Unveiling Biases while Embracing Sustainability: Assessing the Dual Challenges of Automatic Speech Recognition Systems
Ajinkya Kulkarni, Atharva Kulkarni, Miguel Couceiro, Isabel Trancoso
TL;DR
This work investigates dual challenges in automatic speech recognition: biases across gender, age, and accents, and the environmental footprint of large ASR systems. By evaluating MMS and Whisper on bias-focused datasets Artie-Bias and CCv2, and measuring inference-time energy use and carbon emissions with three tracking tools across multiple GPUs, the study provides a comprehensive view of fairness and sustainability in real-world ASR. Findings show Whisper often outperforms MMS on read speech for bias metrics but can underperform on spontaneous speech, while MMS generally offers better sustainability; larger Whisper variants may underperform the medium size in some cases. The results highlight the importance of multi-metric benchmarking, the role of language adapters, and hardware characteristics in shaping both fairness and ecological impact, informing responsible deployment decisions in diverse linguistic contexts.
Abstract
In this paper, we present a bias and sustainability focused investigation of Automatic Speech Recognition (ASR) systems, namely Whisper and Massively Multilingual Speech (MMS), which have achieved state-of-the-art (SOTA) performances. Despite their improved performance in controlled settings, there remains a critical gap in understanding their efficacy and equity in real-world scenarios.
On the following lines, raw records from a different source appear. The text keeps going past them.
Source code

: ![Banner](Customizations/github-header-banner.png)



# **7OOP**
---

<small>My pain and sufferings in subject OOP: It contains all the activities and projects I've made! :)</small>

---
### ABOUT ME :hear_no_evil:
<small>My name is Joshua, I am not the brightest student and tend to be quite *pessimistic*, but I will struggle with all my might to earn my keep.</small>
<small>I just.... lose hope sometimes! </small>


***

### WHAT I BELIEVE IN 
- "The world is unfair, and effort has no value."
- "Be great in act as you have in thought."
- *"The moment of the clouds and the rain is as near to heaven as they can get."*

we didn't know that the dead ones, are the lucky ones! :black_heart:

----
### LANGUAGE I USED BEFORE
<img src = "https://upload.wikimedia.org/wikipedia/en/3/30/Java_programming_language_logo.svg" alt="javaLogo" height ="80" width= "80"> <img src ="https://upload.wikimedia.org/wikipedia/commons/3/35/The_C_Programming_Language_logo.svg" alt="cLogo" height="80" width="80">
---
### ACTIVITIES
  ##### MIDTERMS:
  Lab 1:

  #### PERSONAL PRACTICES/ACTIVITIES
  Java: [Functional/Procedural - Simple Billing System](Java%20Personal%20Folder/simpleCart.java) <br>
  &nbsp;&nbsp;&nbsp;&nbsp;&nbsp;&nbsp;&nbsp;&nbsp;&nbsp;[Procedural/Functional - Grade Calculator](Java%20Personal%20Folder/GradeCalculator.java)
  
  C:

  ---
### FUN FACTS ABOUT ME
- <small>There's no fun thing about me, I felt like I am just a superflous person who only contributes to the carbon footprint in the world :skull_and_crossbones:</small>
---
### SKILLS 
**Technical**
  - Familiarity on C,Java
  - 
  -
We analyze ASR biases w.r.t. gender, accent, and age group, as well as their effect on downstream tasks. In addition, we examine the environmental impact of ASR systems, scrutinizing the use of large acoustic models on carbon emission and energy consumption. We also provide insights into our empirical analyses, offering a valuable contribution to the claims surrounding bias and sustainability in ASR systems.